The collapse of Silicon Valley Bank is the most significant bank failure since the financial crisis in 2008 and the second-largest retail bank failure in the United States.
At the time of the failure, Washington Mutual (2008) had $307 Billion in assets, whereas Silicon Valley Bank (2023) had $209 Billion in assets.
HSBC, Europe’s largest bank, has just acquired the UK branch of SVB for £1, following the US government’s move to secure all US customer deposits during the weekend.
Jeremy Hunt has promised business as usual for SVB UK customers.
But will HSBC’s move to buy Silicon Valley Bank’s UK branch affect the UK property market?
Find out below as we delve into why SVB collapsed, why UK businesses should remain wary, and what the bailout means for the UK property market.
Why Did The Silicon Valley Bank Collapse?
The bank, which attracted start-ups, investors, entrepreneurs and leading Web3 innovators, brought billions of dollars worth of bonds over the past few years.
The value of the investments fell as they paid lower interest rates than a comparable bond in today’s high-interest rate climate.

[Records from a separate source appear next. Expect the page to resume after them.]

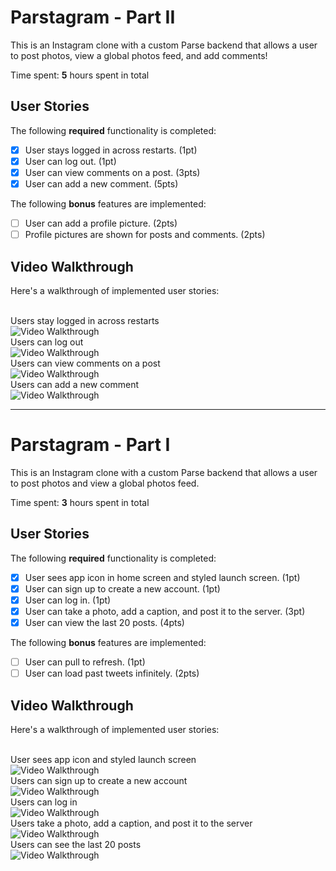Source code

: # Parstagram - Part II

This is an Instagram clone with a custom Parse backend that allows a user to post photos, view a global photos feed, and add comments!

Time spent: **5** hours spent in total

## User Stories

The following **required** functionality is completed:

- [x] User stays logged in across restarts. (1pt)
- [x] User can log out. (1pt)
- [x] User can view comments on a post. (3pts)
- [x] User can add a new comment. (5pts)

The following **bonus** features are implemented:

- [ ] User can add a profile picture. (2pts)
- [ ] Profile pictures are shown for posts and comments. (2pts)

## Video Walkthrough

Here's a walkthrough of implemented user stories:

<br>
Users stay logged in across restarts <br>
<img src='http://g.recordit.co/qAJO56wqQv.gif' title='Video Walkthrough' width='' alt='Video Walkthrough' />

<br>
Users can log out<br>
<img src='http://g.recordit.co/WjeEqccqdA.gif' title='Video Walkthrough' width='' alt='Video Walkthrough' />

<br>
Users can view comments on a post<br>
<img src='http://g.recordit.co/H5F7hHe29j.gif' title='Video Walkthrough' width='' alt='Video Walkthrough' />

<br>
Users can add a new comment<br>
<img src='http://g.recordit.co/XoHHeugoH2.gif' title='Video Walkthrough' width='' alt='Video Walkthrough' />

---

# Parstagram - Part I

This is an Instagram clone with a custom Parse backend that allows a user to post photos and view a global photos feed.

Time spent: **3** hours spent in total

## User Stories

The following **required** functionality is completed:

- [x] User sees app icon in home screen and styled launch screen. (1pt)
- [x] User can sign up to create a new account. (1pt)
- [x] User can log in. (1pt)
- [x] User can take a photo, add a caption, and post it to the server. (3pt)
- [x] User can view the last 20 posts. (4pts)

The following **bonus** features are implemented:

- [ ] User can pull to refresh. (1pt)
- [ ] User can load past tweets infinitely. (2pts)

## Video Walkthrough

Here's a walkthrough of implemented user stories:

<br>
User sees app icon and styled launch screen <br>
<img src='http://g.recordit.co/952fNWimyL.gif' title='Video Walkthrough' width='' alt='Video Walkthrough' />

<br>
Users can sign up to create a new account <br>
<img src='http://g.recordit.co/vjDY04XmrB.gif' title='Video Walkthrough' width='' alt='Video Walkthrough' />

<br>
Users can log in <br>
<img src='http://g.recordit.co/jKuy07mMJU.gif' title='Video Walkthrough' width='' alt='Video Walkthrough' />

<br>
Users take a photo, add a caption, and post it to the server <br>
<img src='http://g.recordit.co/frnQb2QATG.gif' title='Video Walkthrough' width='' alt='Video Walkthrough' />

<br>
Users can see the last 20 posts <br>
<img src='http://g.recordit.co/XoITHeqL7o.gif' title='Video Walkthrough' width='' alt='Video Walkthrough' />
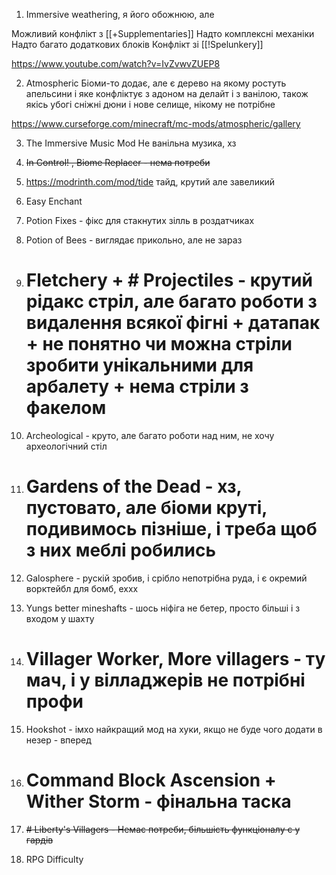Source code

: 
1) Immersive weathering, я його обожнюю, але

Можливий конфлікт з [[+Supplementaries]]
Надто комплексні механіки
Надто багато додаткових блоків
Конфлікт зі [[!Spelunkery]]


https://www.youtube.com/watch?v=IvZvwvZUEP8

2) Atmospheric
Біоми-то додає, але є дерево на якому ростуть апельсини і яке конфліктує з адоном на делайт і з ванілою, також якісь убогі сніжні дюни і нове селище, нікому не потрібне

https://www.curseforge.com/minecraft/mc-mods/atmospheric/gallery

3) The Immersive Music Mod
Не ванільна музика, хз

4) ~~In Control! , Biome Replacer - нема потреби~~

5) https://modrinth.com/mod/tide тайд, крутий але завеликий
6) Easy Enchant
7) Potion Fixes - фікс для стакнутих зілль в роздатчиках
8) Potion of Bees - виглядає прикольно, але не зараз
9) # Fletchery + # Projectiles - крутий рідакс стріл, але багато роботи з видалення всякої фігні + датапак + не понятно чи можна стріли зробити унікальними для арбалету + нема стріли з факелом
10) Archeological - круто, але багато роботи над ним, не хочу археологічний стіл
11) # Gardens of the Dead - хз, пустовато, але біоми круті, подивимось пізніше, і треба щоб з них меблі робились
12) Galosphere - рускій зробив, і срібло непотрібна руда, і є окремий ворктейбл для бомб, еххх
13) Yungs better mineshafts - шось ніфіга не бетер, просто більші і з входом у шахту
14) # Villager Worker, More villagers - ту мач, і у вілладжерів не потрібні профи
15) Hookshot - імхо найкращий мод на хуки, якщо не буде чого додати в незер - вперед
16) # Command Block Ascension + Wither Storm - фінальна таска
17) ~~# Liberty's Villagers - Немає потреби, більшість функціоналу є у гардів~~
18) RPG Difficulty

Buying bonds at this level is a standard bank procedure, especially as they look to hold onto them for long periods; however, as SVB’s customers were technologically-centric companies, they started needing significantly more over the past year.
As these tech-based companies struggled to receive extra funding, they decided to start withdrawing their SVB deposits, and so the bank had to start selling its assets to meet customer withdrawal requests.

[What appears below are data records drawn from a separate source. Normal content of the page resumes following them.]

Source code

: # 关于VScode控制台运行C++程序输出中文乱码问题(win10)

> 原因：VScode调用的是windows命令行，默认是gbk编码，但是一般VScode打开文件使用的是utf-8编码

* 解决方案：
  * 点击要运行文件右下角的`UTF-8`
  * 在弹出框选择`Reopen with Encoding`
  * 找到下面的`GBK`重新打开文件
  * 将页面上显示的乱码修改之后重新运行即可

With these companies owning far more than the deposit insured $250,000 or £85,000, they feared a bank failure, and SVB was forced to sell safe bonds at a loss, resulting in the bank becoming insolvent.
Silicon Valley Bank attempted to raise capital through outsider investors but could not, and then SVB consumers went on a bank run — where many customers withdrew their money in a very short period of time.

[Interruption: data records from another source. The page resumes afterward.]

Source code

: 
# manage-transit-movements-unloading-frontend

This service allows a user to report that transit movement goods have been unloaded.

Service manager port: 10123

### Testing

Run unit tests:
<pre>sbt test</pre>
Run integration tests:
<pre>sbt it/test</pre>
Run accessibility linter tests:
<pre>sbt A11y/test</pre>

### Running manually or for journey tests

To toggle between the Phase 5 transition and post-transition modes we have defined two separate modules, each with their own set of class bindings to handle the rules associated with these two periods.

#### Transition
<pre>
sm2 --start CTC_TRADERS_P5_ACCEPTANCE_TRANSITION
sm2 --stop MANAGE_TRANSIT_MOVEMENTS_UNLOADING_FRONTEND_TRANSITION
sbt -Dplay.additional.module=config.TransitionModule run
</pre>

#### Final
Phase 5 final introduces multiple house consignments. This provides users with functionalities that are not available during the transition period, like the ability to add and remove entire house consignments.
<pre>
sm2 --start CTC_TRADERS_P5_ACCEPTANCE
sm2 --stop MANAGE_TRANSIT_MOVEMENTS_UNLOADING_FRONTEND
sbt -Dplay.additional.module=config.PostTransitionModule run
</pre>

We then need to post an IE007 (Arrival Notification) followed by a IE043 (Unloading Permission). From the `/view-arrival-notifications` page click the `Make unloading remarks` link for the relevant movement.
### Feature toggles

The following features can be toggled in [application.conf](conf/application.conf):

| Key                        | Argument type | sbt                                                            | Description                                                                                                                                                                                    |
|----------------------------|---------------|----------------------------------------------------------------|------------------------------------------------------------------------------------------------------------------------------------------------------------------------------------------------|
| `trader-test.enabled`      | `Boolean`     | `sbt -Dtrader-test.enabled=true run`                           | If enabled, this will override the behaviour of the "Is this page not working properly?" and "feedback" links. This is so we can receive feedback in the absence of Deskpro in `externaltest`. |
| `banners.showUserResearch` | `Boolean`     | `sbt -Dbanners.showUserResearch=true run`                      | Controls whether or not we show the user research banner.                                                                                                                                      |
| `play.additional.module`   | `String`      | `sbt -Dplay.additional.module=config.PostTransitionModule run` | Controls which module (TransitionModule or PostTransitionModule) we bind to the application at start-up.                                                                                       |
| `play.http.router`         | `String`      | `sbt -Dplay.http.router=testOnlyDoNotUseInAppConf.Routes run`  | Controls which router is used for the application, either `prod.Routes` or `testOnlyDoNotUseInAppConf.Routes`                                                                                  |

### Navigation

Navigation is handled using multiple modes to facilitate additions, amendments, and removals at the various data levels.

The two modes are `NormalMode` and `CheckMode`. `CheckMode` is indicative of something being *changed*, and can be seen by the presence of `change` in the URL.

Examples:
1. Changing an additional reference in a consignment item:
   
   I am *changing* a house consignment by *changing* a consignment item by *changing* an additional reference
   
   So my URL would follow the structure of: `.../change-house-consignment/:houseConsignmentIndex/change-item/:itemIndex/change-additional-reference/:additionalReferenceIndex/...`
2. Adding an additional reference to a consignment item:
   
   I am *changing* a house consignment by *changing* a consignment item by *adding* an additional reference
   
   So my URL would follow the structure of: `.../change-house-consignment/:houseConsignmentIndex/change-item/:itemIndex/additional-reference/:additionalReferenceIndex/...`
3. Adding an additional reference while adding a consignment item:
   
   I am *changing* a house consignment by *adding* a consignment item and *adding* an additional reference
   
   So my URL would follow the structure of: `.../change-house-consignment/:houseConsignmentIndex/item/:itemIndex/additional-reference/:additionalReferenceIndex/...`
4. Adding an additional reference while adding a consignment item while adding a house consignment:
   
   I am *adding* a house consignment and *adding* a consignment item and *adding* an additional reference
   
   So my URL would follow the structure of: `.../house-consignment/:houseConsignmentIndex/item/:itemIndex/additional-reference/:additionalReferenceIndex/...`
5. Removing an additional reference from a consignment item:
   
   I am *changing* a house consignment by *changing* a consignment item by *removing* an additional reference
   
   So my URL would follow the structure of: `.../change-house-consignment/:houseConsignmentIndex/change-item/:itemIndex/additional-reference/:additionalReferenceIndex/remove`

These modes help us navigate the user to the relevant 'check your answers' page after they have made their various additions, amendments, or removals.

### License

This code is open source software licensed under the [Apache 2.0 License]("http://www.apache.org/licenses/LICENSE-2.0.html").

Bank regulators had no choice but to seize SVB’s assets to protect the assets and deposits remaining at the bank.
Why Should UK Companies Be Wary Of The SVB Collapse?
The Silicon Valley Bank Collapse set off a scramble in London to shield the UK tech sector as SVB was a primary lender for many in the city.
The potential for problems to spread was a high priority, and Jeremy Hunt claimed: “failure could have a significant impact on the liquidity of the tech ecosystem.”
The collapse could have meant that any UK-based account holders at Silicon Valley Bank could not pay employees, which could create a domino effect on the economy — with many being unable to afford mortgage repayments.
Government and regulatory agencies worldwide work tirelessly to ensure their economies are not exposed to the bank collapse in their corporate and banking sectors.
UK companies remain wary of the Silicon Valley Bank collapse because SVB’s vulnerabilities to rising interest rates are paralleled in other banks. This is a genuine conundrum, especially in an economy where high-interest rates are cultivated to combat high inflation.
Most financial forecasters expect interest rates to climb even higher in the UK, US and Australia over the following months before stabilising.
For now, however, HSBC has bought the UK-based branch of Silicon Valley Bank, ensuring some reassurance to many of the bank’s clients.
What Does HSBC’s Bailout Mean For The UK Property Market?
HSBC, as a result, has swooped to buy the UK branch of SVB to relieve UK tech firms who warned they would go bust without help. Customers and businesses can now access their funds as usual.
The UK government has confirmed that no other UK banks have been materially affected by the collapse of Silicon Valley Bank collapse and that the more comprehensive banking system remains “safe, sound and well capitalised.”
The UK branch of Silicon Valley Bank had just over 3,000 consumers, most of which are pivotal in the UK’s future economic success due to their science and technological focus.
The HSBC bailout was a preferred choice by Chancellor Jeremy Hunt as it avoided a significant government intervention to protect depositors and the possible use of taxpayers’ money to do so.
We asked Jonathan Christie, The Property Sourcing Company’s Chief Executive Officer, whether property investors and landlords should be wary of the current banking fiasco.
He said, “Although the Silicon Valley Bank failure over the weekend has caused chaos, property investors and landlords should carry on with business as usual.”
“It’s whether or not there is any contagion from the Silicon Valley Bank failure for any other banks and their confidence.”
“I think the scenario is quite segregated for now, but if there is any link with other banks filtering through into their products, we could potentially see some derivations.”
“We could see a domino effect in the coming months, so we must keep our ears to the ground and ensure we remain wary of the current financial situation. But, I am not overly concerned about the UK property market at this moment in time.”